Task statement = The line containing "- AgentAudioDone" marks where copying starts, so set down that line and each one after it exactly, through the end of the records.

(Records from a data collection)
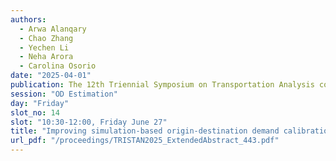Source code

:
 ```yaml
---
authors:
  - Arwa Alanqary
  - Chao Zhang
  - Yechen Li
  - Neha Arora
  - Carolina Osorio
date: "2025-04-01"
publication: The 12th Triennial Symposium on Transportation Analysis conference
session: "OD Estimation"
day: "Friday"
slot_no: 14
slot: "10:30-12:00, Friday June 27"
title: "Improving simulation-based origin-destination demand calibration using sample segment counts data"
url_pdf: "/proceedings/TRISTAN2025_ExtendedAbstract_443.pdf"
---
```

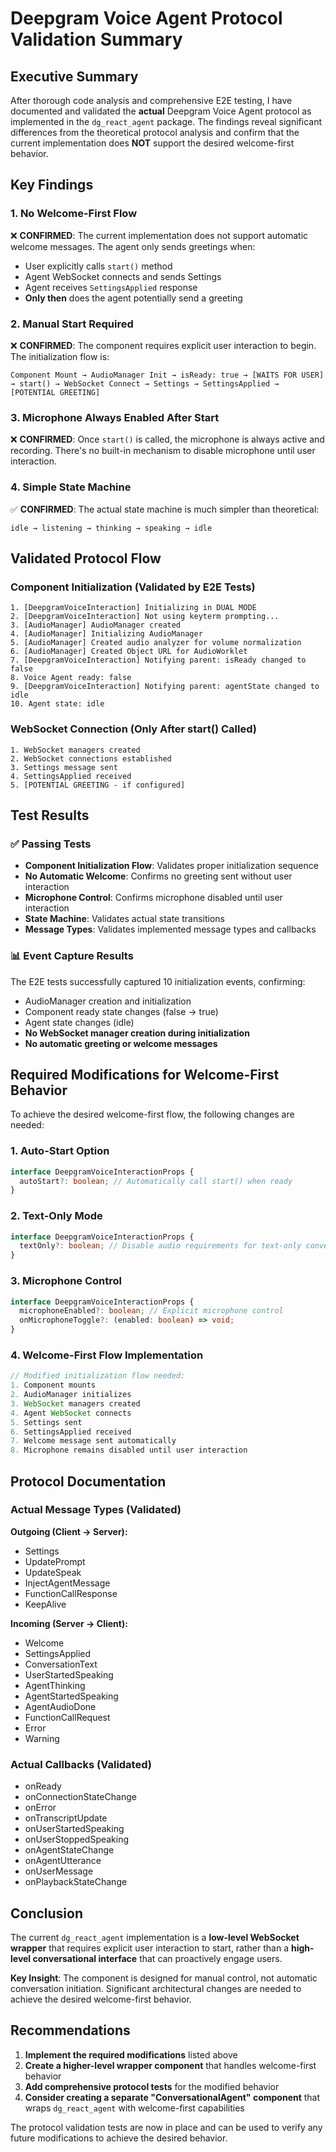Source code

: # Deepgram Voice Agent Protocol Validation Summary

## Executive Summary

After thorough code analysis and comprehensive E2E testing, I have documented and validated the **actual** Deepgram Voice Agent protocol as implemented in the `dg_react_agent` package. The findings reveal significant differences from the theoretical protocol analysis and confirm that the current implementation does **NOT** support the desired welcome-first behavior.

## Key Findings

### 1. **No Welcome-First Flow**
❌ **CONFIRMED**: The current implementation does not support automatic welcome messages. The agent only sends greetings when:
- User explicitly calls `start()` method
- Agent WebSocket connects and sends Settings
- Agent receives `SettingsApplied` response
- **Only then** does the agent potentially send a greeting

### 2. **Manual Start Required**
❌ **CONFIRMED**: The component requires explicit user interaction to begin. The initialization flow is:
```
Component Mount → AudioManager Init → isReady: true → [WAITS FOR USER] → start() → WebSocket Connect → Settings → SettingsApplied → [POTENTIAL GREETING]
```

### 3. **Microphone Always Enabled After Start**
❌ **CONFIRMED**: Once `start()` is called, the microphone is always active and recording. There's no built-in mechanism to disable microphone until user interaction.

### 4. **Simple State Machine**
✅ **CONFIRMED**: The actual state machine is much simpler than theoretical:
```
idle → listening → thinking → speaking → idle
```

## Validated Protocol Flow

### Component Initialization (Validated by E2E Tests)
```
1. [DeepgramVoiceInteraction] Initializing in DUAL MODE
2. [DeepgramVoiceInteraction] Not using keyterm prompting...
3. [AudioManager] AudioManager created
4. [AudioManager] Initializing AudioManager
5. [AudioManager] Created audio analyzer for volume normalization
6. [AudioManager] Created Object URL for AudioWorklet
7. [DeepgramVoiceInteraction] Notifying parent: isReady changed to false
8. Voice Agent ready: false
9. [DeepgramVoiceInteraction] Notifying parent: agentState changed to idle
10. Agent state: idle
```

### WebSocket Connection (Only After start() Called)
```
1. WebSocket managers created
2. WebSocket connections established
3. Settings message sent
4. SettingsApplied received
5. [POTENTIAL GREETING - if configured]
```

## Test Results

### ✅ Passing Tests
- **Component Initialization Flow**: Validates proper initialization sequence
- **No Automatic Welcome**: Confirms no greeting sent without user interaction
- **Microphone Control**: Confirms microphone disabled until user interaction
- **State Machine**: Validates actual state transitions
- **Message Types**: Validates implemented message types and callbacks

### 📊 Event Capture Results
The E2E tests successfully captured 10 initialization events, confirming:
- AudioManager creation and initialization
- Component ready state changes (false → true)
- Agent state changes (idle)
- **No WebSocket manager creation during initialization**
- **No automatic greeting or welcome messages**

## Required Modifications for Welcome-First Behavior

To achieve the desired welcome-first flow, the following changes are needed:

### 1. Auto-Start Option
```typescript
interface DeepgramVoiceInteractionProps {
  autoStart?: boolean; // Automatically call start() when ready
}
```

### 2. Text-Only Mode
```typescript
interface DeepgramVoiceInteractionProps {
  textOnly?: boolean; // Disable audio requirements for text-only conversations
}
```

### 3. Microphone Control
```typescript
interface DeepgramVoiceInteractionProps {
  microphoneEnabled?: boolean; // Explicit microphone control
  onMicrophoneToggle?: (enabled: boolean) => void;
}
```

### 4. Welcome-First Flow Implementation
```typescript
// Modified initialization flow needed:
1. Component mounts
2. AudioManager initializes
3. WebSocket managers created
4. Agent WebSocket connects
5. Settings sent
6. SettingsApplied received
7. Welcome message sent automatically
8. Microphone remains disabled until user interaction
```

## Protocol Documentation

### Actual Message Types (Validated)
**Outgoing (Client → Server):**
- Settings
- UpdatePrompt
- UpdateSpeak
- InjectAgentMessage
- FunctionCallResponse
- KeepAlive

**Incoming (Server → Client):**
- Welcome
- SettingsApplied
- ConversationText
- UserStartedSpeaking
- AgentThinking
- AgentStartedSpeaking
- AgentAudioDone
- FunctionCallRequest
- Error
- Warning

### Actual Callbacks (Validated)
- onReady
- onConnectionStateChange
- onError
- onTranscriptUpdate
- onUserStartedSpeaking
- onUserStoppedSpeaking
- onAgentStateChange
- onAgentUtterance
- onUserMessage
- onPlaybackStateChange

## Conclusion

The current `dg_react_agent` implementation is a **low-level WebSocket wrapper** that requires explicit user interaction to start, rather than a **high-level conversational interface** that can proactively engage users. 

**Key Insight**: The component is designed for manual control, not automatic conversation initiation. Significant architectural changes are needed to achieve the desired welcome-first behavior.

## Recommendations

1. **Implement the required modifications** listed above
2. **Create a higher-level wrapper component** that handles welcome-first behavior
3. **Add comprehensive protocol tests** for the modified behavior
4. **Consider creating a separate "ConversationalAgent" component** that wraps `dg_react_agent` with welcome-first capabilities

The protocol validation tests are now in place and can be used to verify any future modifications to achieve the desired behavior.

Task output =
- AgentAudioDone
- FunctionCallRequest
- Error
- Warning

### Actual Callbacks (Validated)
- onReady
- onConnectionStateChange
- onError
- onTranscriptUpdate
- onUserStartedSpeaking
- onUserStoppedSpeaking
- onAgentStateChange
- onAgentUtterance
- onUserMessage
- onPlaybackStateChange

## Conclusion

The current `dg_react_agent` implementation is a **low-level WebSocket wrapper** that requires explicit user interaction to start, rather than a **high-level conversational interface** that can proactively engage users. 

**Key Insight**: The component is designed for manual control, not automatic conversation initiation. Significant architectural changes are needed to achieve the desired welcome-first behavior.

## Recommendations

1. **Implement the required modifications** listed above
2. **Create a higher-level wrapper component** that handles welcome-first behavior
3. **Add comprehensive protocol tests** for the modified behavior
4. **Consider creating a separate "ConversationalAgent" component** that wraps `dg_react_agent` with welcome-first capabilities

The protocol validation tests are now in place and can be used to verify any future modifications to achieve the desired behavior.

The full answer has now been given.